What you are asked to do: Word for word, return the lines from the start of the entries below through the line that has "an ExpressRoute circuit](expressroute-howto-circuit-arm.md).".

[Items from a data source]
---------------
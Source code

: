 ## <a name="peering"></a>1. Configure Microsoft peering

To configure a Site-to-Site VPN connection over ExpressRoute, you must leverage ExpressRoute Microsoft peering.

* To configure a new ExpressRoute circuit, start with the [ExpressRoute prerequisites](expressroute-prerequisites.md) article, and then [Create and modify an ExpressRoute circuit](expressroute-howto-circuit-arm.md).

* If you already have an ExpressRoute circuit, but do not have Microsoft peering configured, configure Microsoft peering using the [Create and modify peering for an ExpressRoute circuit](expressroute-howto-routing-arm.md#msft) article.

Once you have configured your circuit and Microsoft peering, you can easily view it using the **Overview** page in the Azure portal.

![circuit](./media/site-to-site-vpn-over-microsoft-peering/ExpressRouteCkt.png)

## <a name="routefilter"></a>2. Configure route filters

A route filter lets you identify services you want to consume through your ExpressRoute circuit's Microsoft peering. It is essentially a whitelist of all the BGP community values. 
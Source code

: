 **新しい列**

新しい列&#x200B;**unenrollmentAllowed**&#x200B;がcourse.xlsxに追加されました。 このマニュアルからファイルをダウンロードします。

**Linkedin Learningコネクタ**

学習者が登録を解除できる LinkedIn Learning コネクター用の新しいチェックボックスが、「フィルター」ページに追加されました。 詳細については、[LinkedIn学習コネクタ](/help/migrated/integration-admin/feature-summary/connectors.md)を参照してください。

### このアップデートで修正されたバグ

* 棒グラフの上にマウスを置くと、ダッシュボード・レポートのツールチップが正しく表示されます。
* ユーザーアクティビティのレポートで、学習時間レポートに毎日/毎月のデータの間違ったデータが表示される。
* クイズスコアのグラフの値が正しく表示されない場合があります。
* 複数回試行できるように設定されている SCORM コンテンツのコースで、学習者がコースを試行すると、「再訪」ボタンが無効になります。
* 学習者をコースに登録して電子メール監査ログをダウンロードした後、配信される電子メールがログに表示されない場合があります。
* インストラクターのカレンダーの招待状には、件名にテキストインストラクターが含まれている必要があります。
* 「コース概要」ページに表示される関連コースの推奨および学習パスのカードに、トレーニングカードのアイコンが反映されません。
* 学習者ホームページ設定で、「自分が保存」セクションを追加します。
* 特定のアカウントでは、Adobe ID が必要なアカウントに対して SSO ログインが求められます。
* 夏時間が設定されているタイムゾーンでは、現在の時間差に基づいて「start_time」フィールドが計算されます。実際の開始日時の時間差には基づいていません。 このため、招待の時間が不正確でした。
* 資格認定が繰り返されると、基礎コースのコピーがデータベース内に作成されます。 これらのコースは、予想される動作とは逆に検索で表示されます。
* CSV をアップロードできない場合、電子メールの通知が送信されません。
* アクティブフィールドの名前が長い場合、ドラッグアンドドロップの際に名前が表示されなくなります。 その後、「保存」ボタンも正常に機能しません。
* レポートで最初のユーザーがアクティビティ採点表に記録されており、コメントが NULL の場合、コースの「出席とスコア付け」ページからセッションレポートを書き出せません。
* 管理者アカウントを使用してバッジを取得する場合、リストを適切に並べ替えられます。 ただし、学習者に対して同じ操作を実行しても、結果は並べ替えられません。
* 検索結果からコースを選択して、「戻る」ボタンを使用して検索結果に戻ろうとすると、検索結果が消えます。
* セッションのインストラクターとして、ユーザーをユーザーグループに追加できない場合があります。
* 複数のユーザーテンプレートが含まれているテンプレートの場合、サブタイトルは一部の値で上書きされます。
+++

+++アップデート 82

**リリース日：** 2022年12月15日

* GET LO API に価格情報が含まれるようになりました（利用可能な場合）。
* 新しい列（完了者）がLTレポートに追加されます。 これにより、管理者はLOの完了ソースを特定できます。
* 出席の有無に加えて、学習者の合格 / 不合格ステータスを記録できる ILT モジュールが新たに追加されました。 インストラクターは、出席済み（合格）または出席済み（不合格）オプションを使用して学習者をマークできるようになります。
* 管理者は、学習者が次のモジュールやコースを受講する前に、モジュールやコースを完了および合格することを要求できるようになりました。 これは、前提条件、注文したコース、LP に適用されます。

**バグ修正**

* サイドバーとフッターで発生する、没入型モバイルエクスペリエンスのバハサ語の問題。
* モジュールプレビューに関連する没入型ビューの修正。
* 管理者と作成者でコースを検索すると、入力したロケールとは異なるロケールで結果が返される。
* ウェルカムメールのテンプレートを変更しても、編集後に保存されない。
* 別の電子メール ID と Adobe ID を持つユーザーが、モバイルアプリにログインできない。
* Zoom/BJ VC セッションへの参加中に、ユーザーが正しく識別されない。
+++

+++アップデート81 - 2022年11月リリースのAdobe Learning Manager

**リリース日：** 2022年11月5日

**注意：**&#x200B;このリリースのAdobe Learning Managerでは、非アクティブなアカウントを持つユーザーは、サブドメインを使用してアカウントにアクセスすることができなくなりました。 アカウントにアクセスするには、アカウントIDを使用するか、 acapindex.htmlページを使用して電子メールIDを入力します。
---------------
Result of the exercise:
Source code

: ## <a name="peering"></a>1. Configure Microsoft peering

To configure a Site-to-Site VPN connection over ExpressRoute, you must leverage ExpressRoute Microsoft peering.

* To configure a new ExpressRoute circuit, start with the [ExpressRoute prerequisites](expressroute-prerequisites.md) article, and then [Create and modify an ExpressRoute circuit](expressroute-howto-circuit-arm.md).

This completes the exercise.